═════ Extracted entries
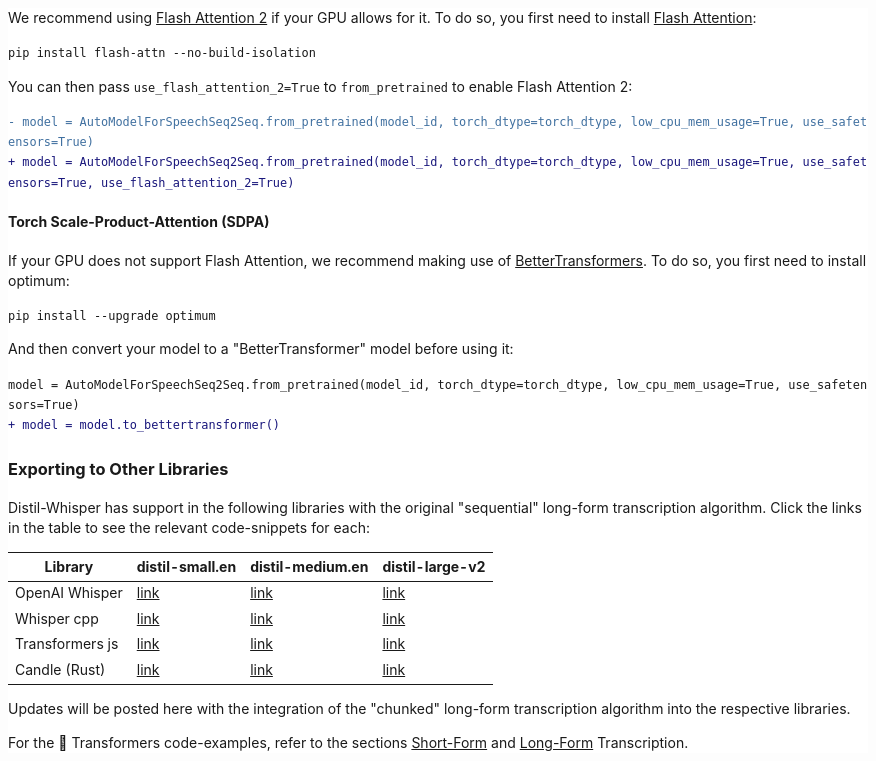 We recommend using [Flash Attention 2](https://huggingface.co/docs/transformers/main/en/perf_infer_gpu_one#flashattention-2) if your GPU allows for it.
To do so, you first need to install [Flash Attention](https://github.com/Dao-AILab/flash-attention):

```
pip install flash-attn --no-build-isolation
```

You can then pass `use_flash_attention_2=True` to `from_pretrained` to enable Flash Attention 2:

```diff
- model = AutoModelForSpeechSeq2Seq.from_pretrained(model_id, torch_dtype=torch_dtype, low_cpu_mem_usage=True, use_safetensors=True)
+ model = AutoModelForSpeechSeq2Seq.from_pretrained(model_id, torch_dtype=torch_dtype, low_cpu_mem_usage=True, use_safetensors=True, use_flash_attention_2=True)
```

#### Torch Scale-Product-Attention (SDPA)

If your GPU does not support Flash Attention, we recommend making use of [BetterTransformers](https://huggingface.co/docs/transformers/main/en/perf_infer_gpu_one#bettertransformer).
To do so, you first need to install optimum:

```
pip install --upgrade optimum
```

And then convert your model to a "BetterTransformer" model before using it:

```diff
model = AutoModelForSpeechSeq2Seq.from_pretrained(model_id, torch_dtype=torch_dtype, low_cpu_mem_usage=True, use_safetensors=True)
+ model = model.to_bettertransformer()
```

### Exporting to Other Libraries

Distil-Whisper has support in the following libraries with the original "sequential" long-form transcription algorithm. 
Click the links in the table to see the relevant code-snippets for each:

| Library         | distil-small.en                                                                                 | distil-medium.en                                                                                 | distil-large-v2                                                                                 |
|-----------------|-------------------------------------------------------------------------------------------------|--------------------------------------------------------------------------------------------------|-------------------------------------------------------------------------------------------------|
| OpenAI Whisper  | [link](https://huggingface.co/distil-whisper/distil-small.en#running-whisper-in-openai-whisper) | [link](https://huggingface.co/distil-whisper/distil-medium.en#running-whisper-in-openai-whisper) | [link](https://huggingface.co/distil-whisper/distil-large-v2#running-whisper-in-openai-whisper) |
| Whisper cpp     | [link](https://huggingface.co/distil-whisper/distil-small.en#whispercpp)                        | [link](https://huggingface.co/distil-whisper/distil-medium.en#whispercpp)                        | [link](https://huggingface.co/distil-whisper/distil-large-v2#whispercpp)                        |
| Transformers js | [link](https://huggingface.co/distil-whisper/distil-small.en#transformersjs)                    | [link](https://huggingface.co/distil-whisper/distil-medium.en#transformersjs)                    | [link](https://huggingface.co/distil-whisper/distil-large-v2#transformersjs)                    |
| Candle (Rust)   | [link](https://huggingface.co/distil-whisper/distil-small.en#candle)                            | [link](https://huggingface.co/distil-whisper/distil-medium.en#candle)                            | [link](https://huggingface.co/distil-whisper/distil-large-v2#candle)                            |

Updates will be posted here with the integration of the "chunked" long-form transcription algorithm into the respective 
libraries.

For the 🤗 Transformers code-examples, refer to the sections [Short-Form](#short-form-transcription) and [Long-Form](#long-form-transcription) Transcription.
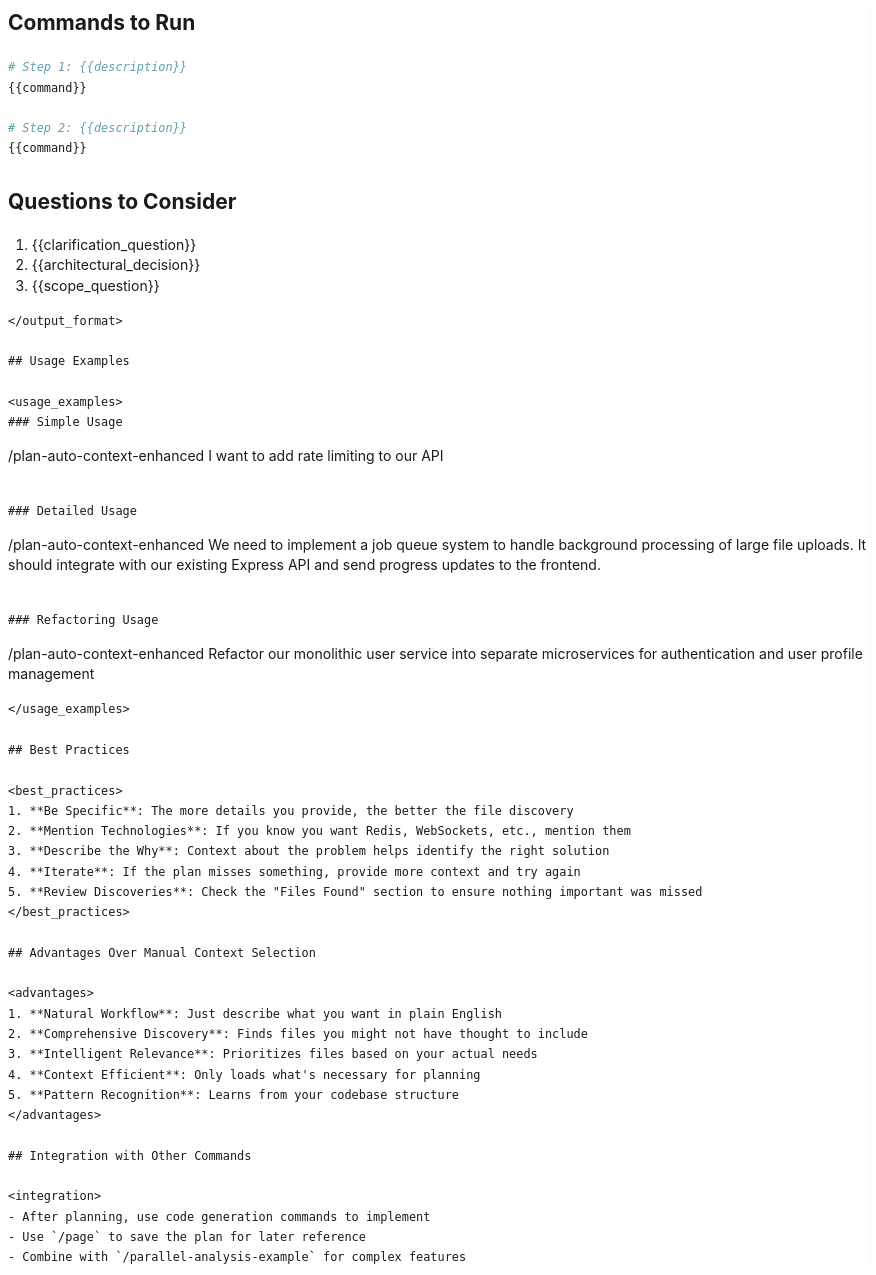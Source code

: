 ## Commands to Run
```bash
# Step 1: {{description}}
{{command}}

# Step 2: {{description}}
{{command}}
```

## Questions to Consider
1. {{clarification_question}}
2. {{architectural_decision}}
3. {{scope_question}}
```
</output_format>

## Usage Examples

<usage_examples>
### Simple Usage
```
/plan-auto-context-enhanced I want to add rate limiting to our API
```

### Detailed Usage
```
/plan-auto-context-enhanced We need to implement a job queue system to handle background 
processing of large file uploads. It should integrate with our existing Express API and 
send progress updates to the frontend.
```

### Refactoring Usage
```
/plan-auto-context-enhanced Refactor our monolithic user service into separate 
microservices for authentication and user profile management
```
</usage_examples>

## Best Practices

<best_practices>
1. **Be Specific**: The more details you provide, the better the file discovery
2. **Mention Technologies**: If you know you want Redis, WebSockets, etc., mention them
3. **Describe the Why**: Context about the problem helps identify the right solution
4. **Iterate**: If the plan misses something, provide more context and try again
5. **Review Discoveries**: Check the "Files Found" section to ensure nothing important was missed
</best_practices>

## Advantages Over Manual Context Selection

<advantages>
1. **Natural Workflow**: Just describe what you want in plain English
2. **Comprehensive Discovery**: Finds files you might not have thought to include
3. **Intelligent Relevance**: Prioritizes files based on your actual needs
4. **Context Efficient**: Only loads what's necessary for planning
5. **Pattern Recognition**: Learns from your codebase structure
</advantages>

## Integration with Other Commands

<integration>
- After planning, use code generation commands to implement
- Use `/page` to save the plan for later reference
- Combine with `/parallel-analysis-example` for complex features
```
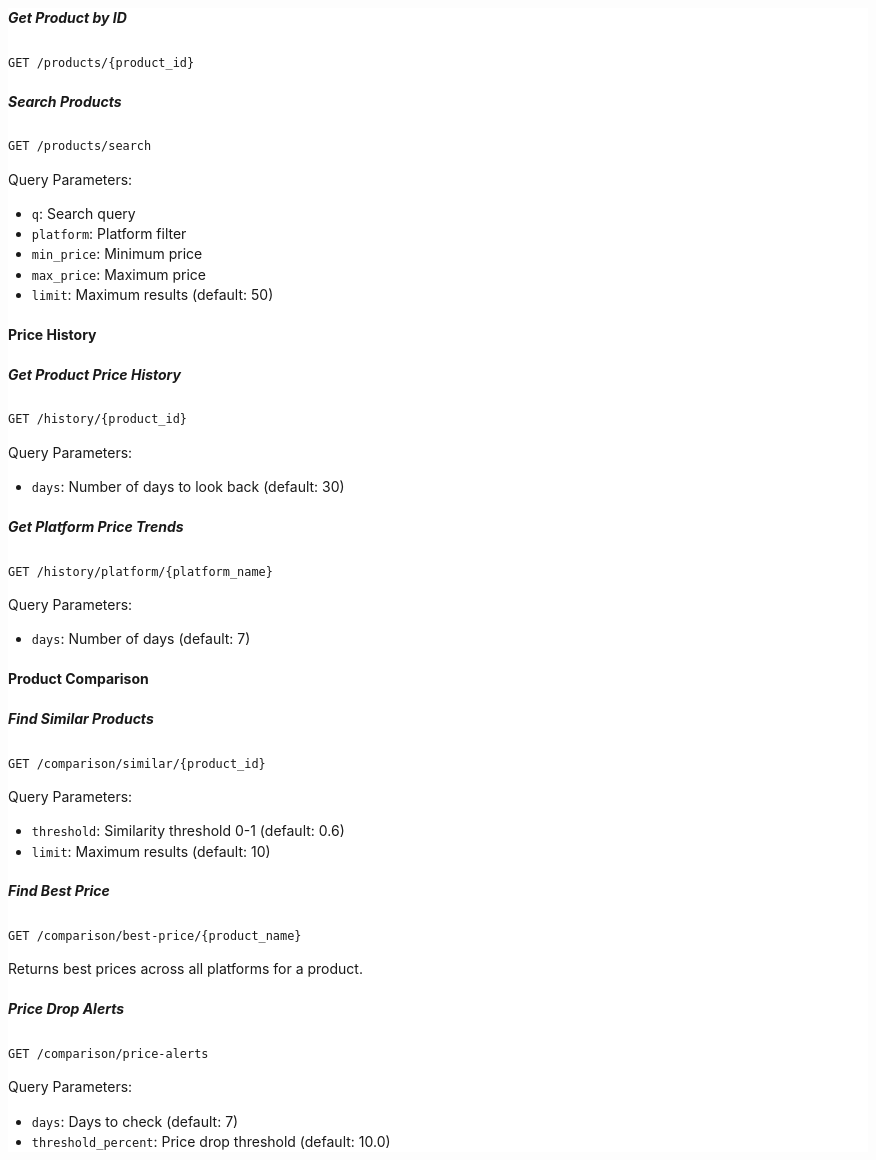 ##### Get Product by ID
```http
GET /products/{product_id}
```

##### Search Products
```http
GET /products/search
```
Query Parameters:
- `q`: Search query
- `platform`: Platform filter
- `min_price`: Minimum price
- `max_price`: Maximum price
- `limit`: Maximum results (default: 50)

#### Price History

##### Get Product Price History
```http
GET /history/{product_id}
```
Query Parameters:
- `days`: Number of days to look back (default: 30)

##### Get Platform Price Trends
```http
GET /history/platform/{platform_name}
```
Query Parameters:
- `days`: Number of days (default: 7)

#### Product Comparison

##### Find Similar Products
```http
GET /comparison/similar/{product_id}
```
Query Parameters:
- `threshold`: Similarity threshold 0-1 (default: 0.6)
- `limit`: Maximum results (default: 10)

##### Find Best Price
```http
GET /comparison/best-price/{product_name}
```
Returns best prices across all platforms for a product.

##### Price Drop Alerts
```http
GET /comparison/price-alerts
```
Query Parameters:
- `days`: Days to check (default: 7)
- `threshold_percent`: Price drop threshold (default: 10.0)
══════════
## Task item
Return all lines of the data in which the string "description" appears.

## Your solution
# Step 1: {{description}}
# Step 2: {{description}}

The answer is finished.